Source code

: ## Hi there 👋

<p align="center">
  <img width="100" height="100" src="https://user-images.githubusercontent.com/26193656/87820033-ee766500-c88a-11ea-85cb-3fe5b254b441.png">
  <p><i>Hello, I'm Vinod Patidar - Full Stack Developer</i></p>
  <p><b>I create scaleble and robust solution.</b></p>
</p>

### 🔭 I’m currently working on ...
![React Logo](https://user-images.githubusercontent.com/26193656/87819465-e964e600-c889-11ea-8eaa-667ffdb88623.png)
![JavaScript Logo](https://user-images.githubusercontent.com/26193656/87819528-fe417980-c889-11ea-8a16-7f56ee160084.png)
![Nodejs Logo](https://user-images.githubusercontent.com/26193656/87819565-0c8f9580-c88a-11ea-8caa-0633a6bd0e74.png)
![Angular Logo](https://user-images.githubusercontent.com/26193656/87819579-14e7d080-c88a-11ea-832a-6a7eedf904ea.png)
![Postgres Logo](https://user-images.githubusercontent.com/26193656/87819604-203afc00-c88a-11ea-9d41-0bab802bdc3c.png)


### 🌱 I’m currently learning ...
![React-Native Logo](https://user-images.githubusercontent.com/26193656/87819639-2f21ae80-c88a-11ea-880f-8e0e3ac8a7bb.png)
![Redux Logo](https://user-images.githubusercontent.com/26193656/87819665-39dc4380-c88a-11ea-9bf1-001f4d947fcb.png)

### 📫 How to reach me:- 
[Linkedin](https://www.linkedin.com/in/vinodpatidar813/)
☆ ☆ ☆ ☆ ☆ ☆ ☆
- **Task objective**: Counting only those lines of the data above where the word "React" appears, give the number and nothing more.

- **Written answer**: 2